WHAT NEEDS TO BE DONE: Wherever a line of the records contains "images", copy that line.

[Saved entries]
= Beginning of Section =

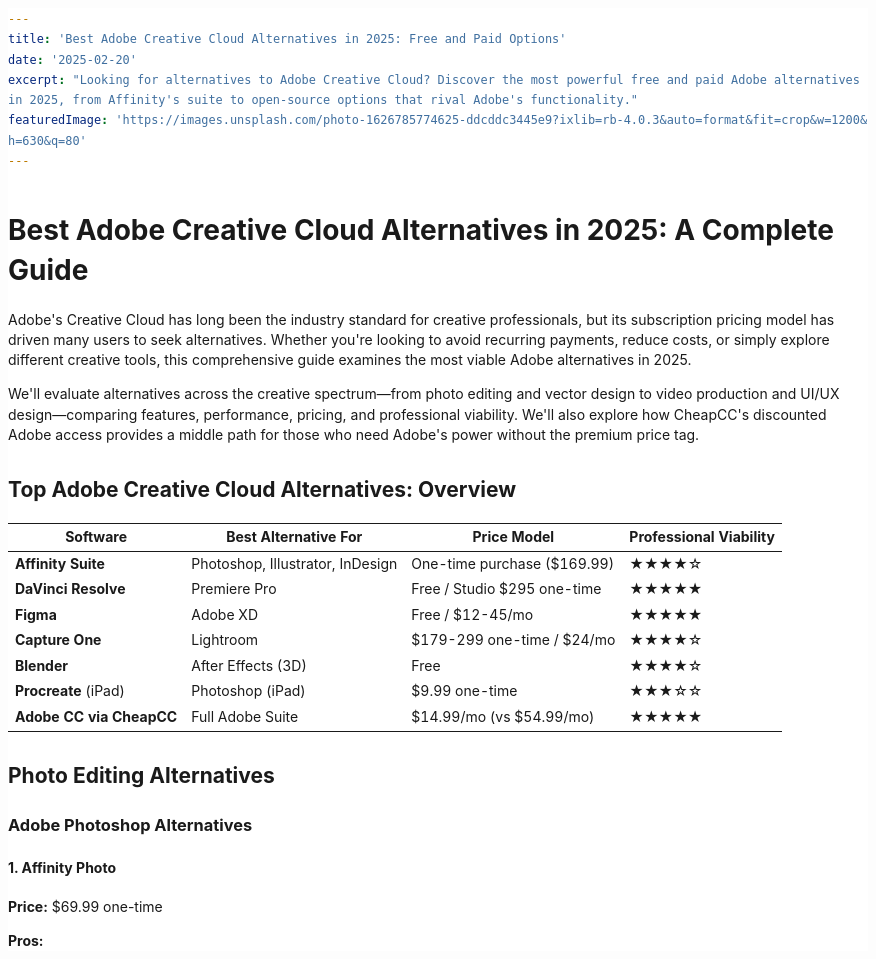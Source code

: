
 ```yaml
---
title: 'Best Adobe Creative Cloud Alternatives in 2025: Free and Paid Options'
date: '2025-02-20'
excerpt: "Looking for alternatives to Adobe Creative Cloud? Discover the most powerful free and paid Adobe alternatives in 2025, from Affinity's suite to open-source options that rival Adobe's functionality."
featuredImage: 'https://images.unsplash.com/photo-1626785774625-ddcddc3445e9?ixlib=rb-4.0.3&auto=format&fit=crop&w=1200&h=630&q=80'
---
```


# Best Adobe Creative Cloud Alternatives in 2025: A Complete Guide

Adobe's Creative Cloud has long been the industry standard for creative professionals, but its subscription pricing model has driven many users to seek alternatives. Whether you're looking to avoid recurring payments, reduce costs, or simply explore different creative tools, this comprehensive guide examines the most viable Adobe alternatives in 2025.

We'll evaluate alternatives across the creative spectrum—from photo editing and vector design to video production and UI/UX design—comparing features, performance, pricing, and professional viability. We'll also explore how CheapCC's discounted Adobe access provides a middle path for those who need Adobe's power without the premium price tag.

## Top Adobe Creative Cloud Alternatives: Overview

| Software                 | Best Alternative For             | Price Model                 | Professional Viability |
| ------------------------ | -------------------------------- | --------------------------- | ---------------------- |
| **Affinity Suite**       | Photoshop, Illustrator, InDesign | One-time purchase ($169.99) | ★★★★☆                  |
| **DaVinci Resolve**      | Premiere Pro                     | Free / Studio $295 one-time | ★★★★★                  |
| **Figma**                | Adobe XD                         | Free / $12-45/mo            | ★★★★★                  |
| **Capture One**          | Lightroom                        | $179-299 one-time / $24/mo  | ★★★★☆                  |
| **Blender**              | After Effects (3D)               | Free                        | ★★★★☆                  |
| **Procreate** (iPad)     | Photoshop (iPad)                 | $9.99 one-time              | ★★★☆☆                  |
| **Adobe CC via CheapCC** | Full Adobe Suite                 | $14.99/mo (vs $54.99/mo)    | ★★★★★                  |

## Photo Editing Alternatives

### Adobe Photoshop Alternatives

#### 1. Affinity Photo

**Price:** $69.99 one-time

**Pros:**
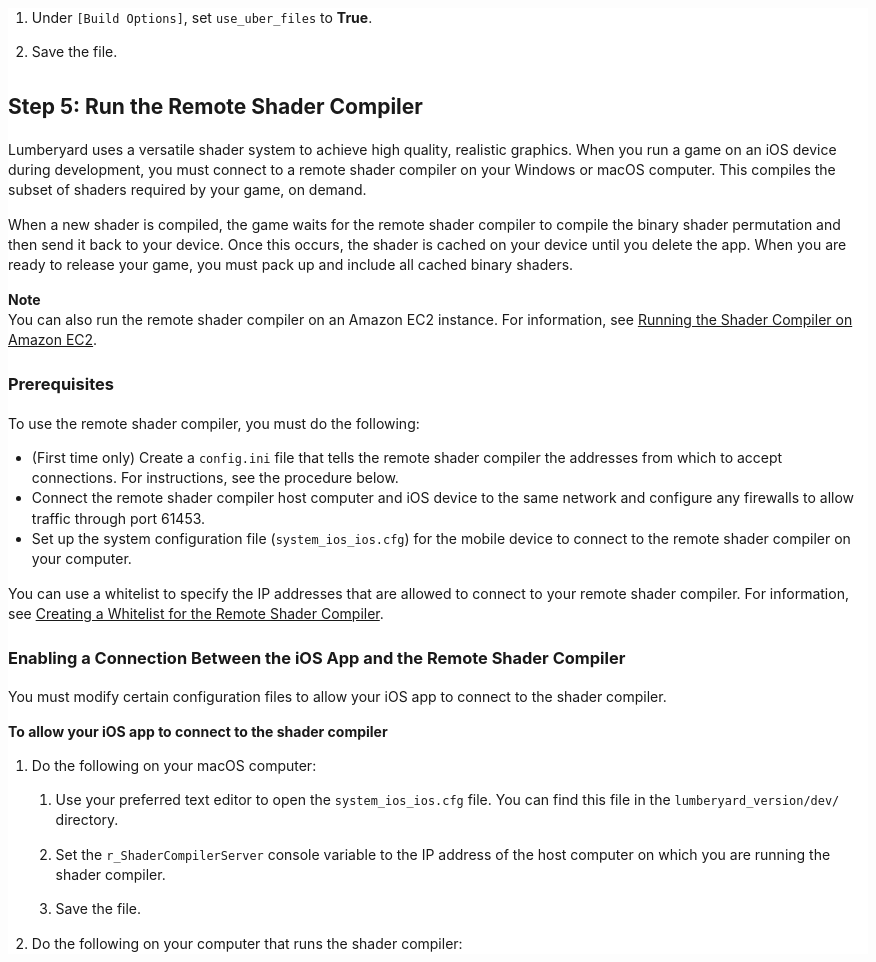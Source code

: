 1. Under `[Build Options]`, set `use_uber_files` to **True**\.

1. Save the file\.

## Step 5: Run the Remote Shader Compiler<a name="ios-run-the-remote-shader-compiler"></a>

Lumberyard uses a versatile shader system to achieve high quality, realistic graphics\. When you run a game on an iOS device during development, you must connect to a remote shader compiler on your Windows or macOS computer\. This compiles the subset of shaders required by your game, on demand\.

When a new shader is compiled, the game waits for the remote shader compiler to compile the binary shader permutation and then send it back to your device\. Once this occurs, the shader is cached on your device until you delete the app\. When you are ready to release your game, you must pack up and include all cached binary shaders\.

**Note**  
You can also run the remote shader compiler on an Amazon EC2 instance\. For information, see [Running the Shader Compiler on Amazon EC2](ios-android-running-shader-compiler-amazon-EC2.md)\.

### Prerequisites<a name="ios-remote-shader-compiler-prerequisites"></a>

To use the remote shader compiler, you must do the following:
+ \(First time only\) Create a `config.ini` file that tells the remote shader compiler the addresses from which to accept connections\. For instructions, see the procedure below\.
+ Connect the remote shader compiler host computer and iOS device to the same network and configure any firewalls to allow traffic through port 61453\.
+ Set up the system configuration file \(`system_ios_ios.cfg`\) for the mobile device to connect to the remote shader compiler on your computer\.

You can use a whitelist to specify the IP addresses that are allowed to connect to your remote shader compiler\. For information, see [Creating a Whitelist for the Remote Shader Compiler](mat-shaders-custom-dev-remote-compiler.md#mat-shaders-custom-dev-remote-compiler-whitelist)\.

### Enabling a Connection Between the iOS App and the Remote Shader Compiler<a name="ios-enable-connection-between-app-and-shader-compiler"></a>

You must modify certain configuration files to allow your iOS app to connect to the shader compiler\.

**To allow your iOS app to connect to the shader compiler**

1. Do the following on your macOS computer:

   1. Use your preferred text editor to open the `system_ios_ios.cfg` file\. You can find this file in the `lumberyard_version/dev/` directory\.

   1. Set the `r_ShaderCompilerServer` console variable to the IP address of the host computer on which you are running the shader compiler\.

   1. Save the file\.

1. Do the following on your computer that runs the shader compiler:
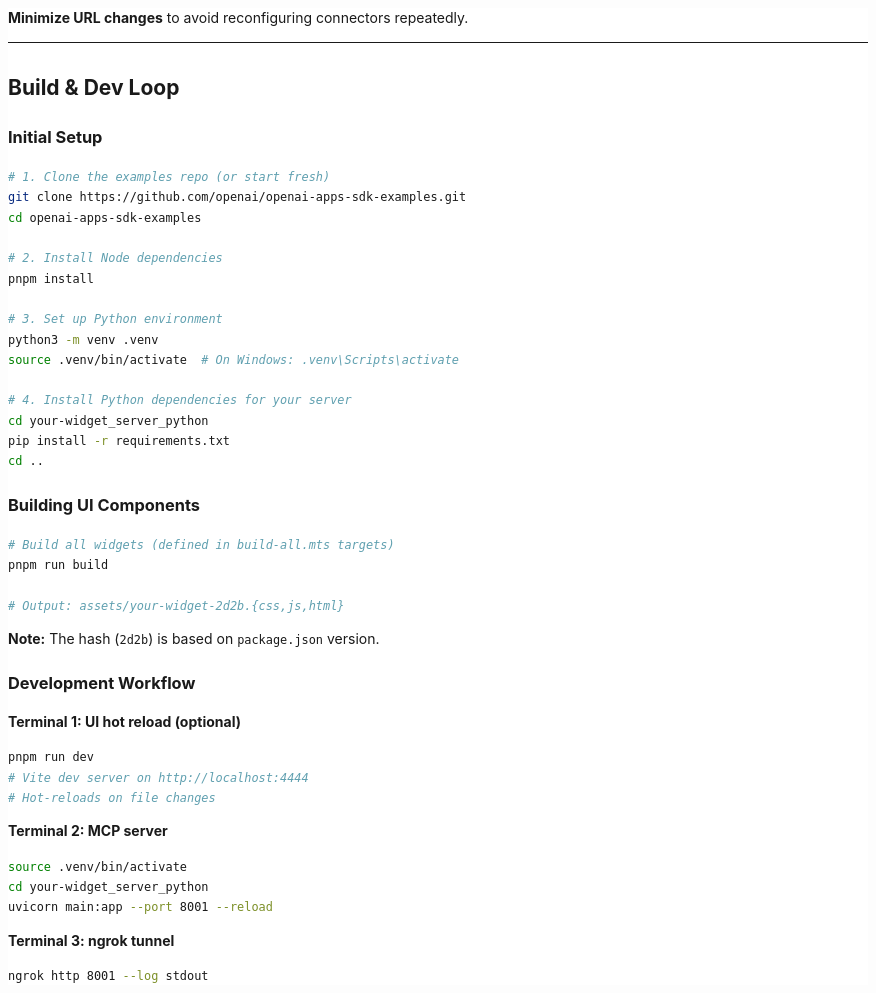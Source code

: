 **Minimize URL changes** to avoid reconfiguring connectors repeatedly.

---

## Build & Dev Loop

### Initial Setup

```bash
# 1. Clone the examples repo (or start fresh)
git clone https://github.com/openai/openai-apps-sdk-examples.git
cd openai-apps-sdk-examples

# 2. Install Node dependencies
pnpm install

# 3. Set up Python environment
python3 -m venv .venv
source .venv/bin/activate  # On Windows: .venv\Scripts\activate

# 4. Install Python dependencies for your server
cd your-widget_server_python
pip install -r requirements.txt
cd ..
```

### Building UI Components

```bash
# Build all widgets (defined in build-all.mts targets)
pnpm run build

# Output: assets/your-widget-2d2b.{css,js,html}
```

**Note:** The hash (`2d2b`) is based on `package.json` version.

### Development Workflow

**Terminal 1: UI hot reload (optional)**
```bash
pnpm run dev
# Vite dev server on http://localhost:4444
# Hot-reloads on file changes
```

**Terminal 2: MCP server**
```bash
source .venv/bin/activate
cd your-widget_server_python
uvicorn main:app --port 8001 --reload
```

**Terminal 3: ngrok tunnel**
```bash
ngrok http 8001 --log stdout
```
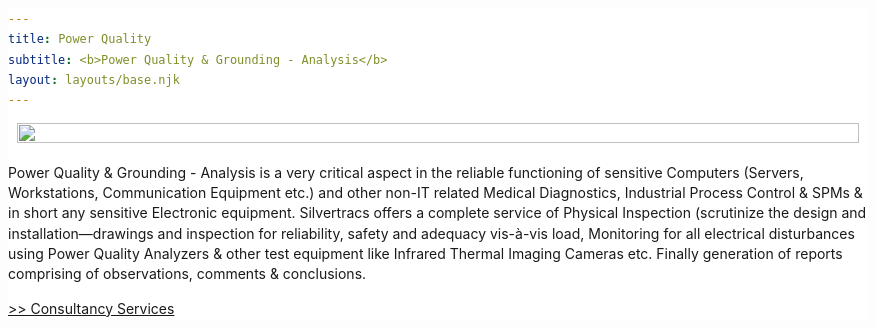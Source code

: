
 ```yaml
---
title: Power Quality
subtitle: <b>Power Quality & Grounding - Analysis</b>
layout: layouts/base.njk
---
```

<div align="center">
<img src="https://images.unsplash.com/photo-1580821100192-39130fdc17bf?ixid=MXwxMjA3fDB8MHxwaG90by1wYWdlfHx8fGVufDB8fHw%3D&ixlib=rb-1.2.1&auto=format&fit=crop&w=1267&q=80" width="99%" height="99%" />
</div>


Power Quality & Grounding - Analysis is a very critical aspect in the reliable functioning of sensitive Computers (Servers, Workstations, Communication Equipment etc.) and other non-IT related Medical Diagnostics, Industrial Process Control & SPMs & in short any sensitive Electronic equipment. Silvertracs offers a complete service of Physical Inspection (scrutinize the design and installation—drawings and inspection for reliability, safety and adequacy vis-à-vis load, Monitoring for all electrical disturbances using Power Quality Analyzers & other test equipment like Infrared Thermal Imaging Cameras etc. Finally generation of reports comprising of observations, comments & conclusions.

[>> Consultancy Services](/consultancy)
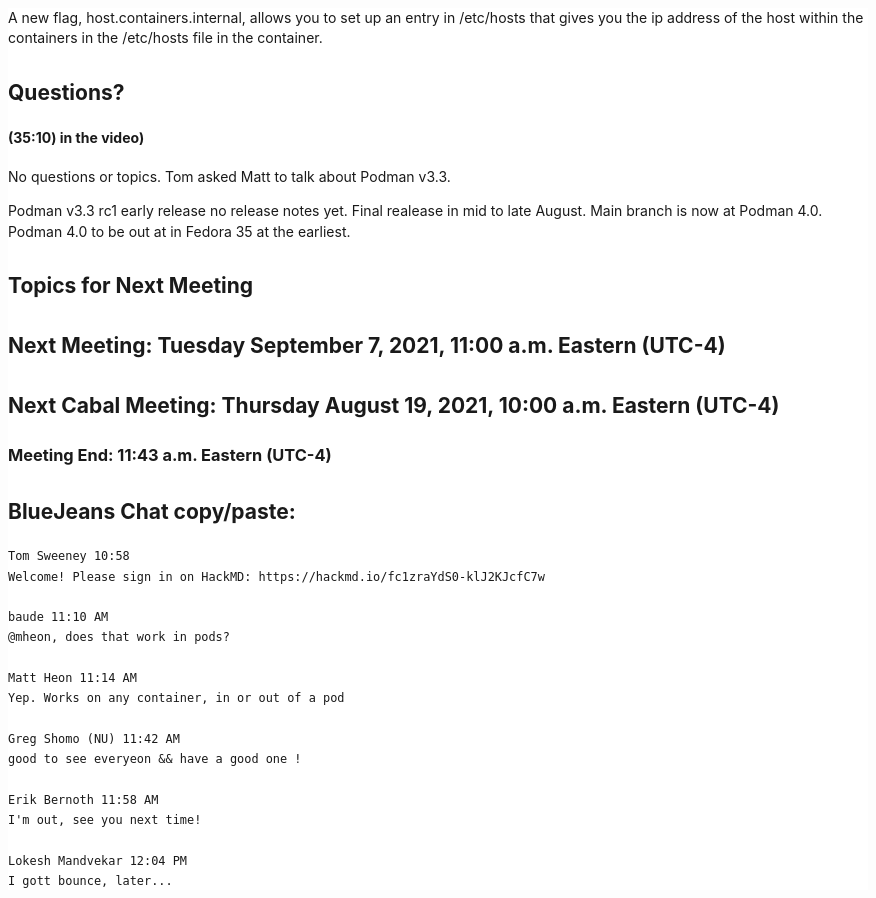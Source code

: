 A new flag, host.containers.internal, allows you to set up an entry in /etc/hosts that gives you the ip address of the host within the containers in the /etc/hosts file in the container.

## Questions?

#### (35:10) in the video)

No questions or topics. Tom asked Matt to talk about Podman v3.3.

Podman v3.3 rc1 early release no release notes yet. Final realease in mid to late August. Main branch is now at Podman 4.0. Podman 4.0 to be out at in Fedora 35 at the earliest.

## Topics for Next Meeting

## Next Meeting: Tuesday September 7, 2021, 11:00 a.m. Eastern (UTC-4)

## Next Cabal Meeting: Thursday August 19, 2021, 10:00 a.m. Eastern (UTC-4)

### Meeting End: 11:43 a.m. Eastern (UTC-4)

## BlueJeans Chat copy/paste:

```
Tom Sweeney 10:58
Welcome! Please sign in on HackMD: https://hackmd.io/fc1zraYdS0-klJ2KJcfC7w

baude 11:10 AM
@mheon, does that work in pods?

Matt Heon 11:14 AM
Yep. Works on any container, in or out of a pod

Greg Shomo (NU) 11:42 AM
good to see everyeon && have a good one !

Erik Bernoth 11:58 AM
I'm out, see you next time!

Lokesh Mandvekar 12:04 PM
I gott bounce, later...
```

= End of Section =

ANSWER BOX:
featuredImage: 'https://images.unsplash.com/photo-1626785774625-ddcddc3445e9?ixlib=rb-4.0.3&auto=format&fit=crop&w=1200&h=630&q=80'
<img src="https://images.unsplash.com/photo-1580821100192-39130fdc17bf?ixid=MXwxMjA3fDB8MHxwaG90by1wYWdlfHx8fGVufDB8fHw%3D&ixlib=rb-1.2.1&auto=format&fit=crop&w=1267&q=80" width="99%" height="99%" />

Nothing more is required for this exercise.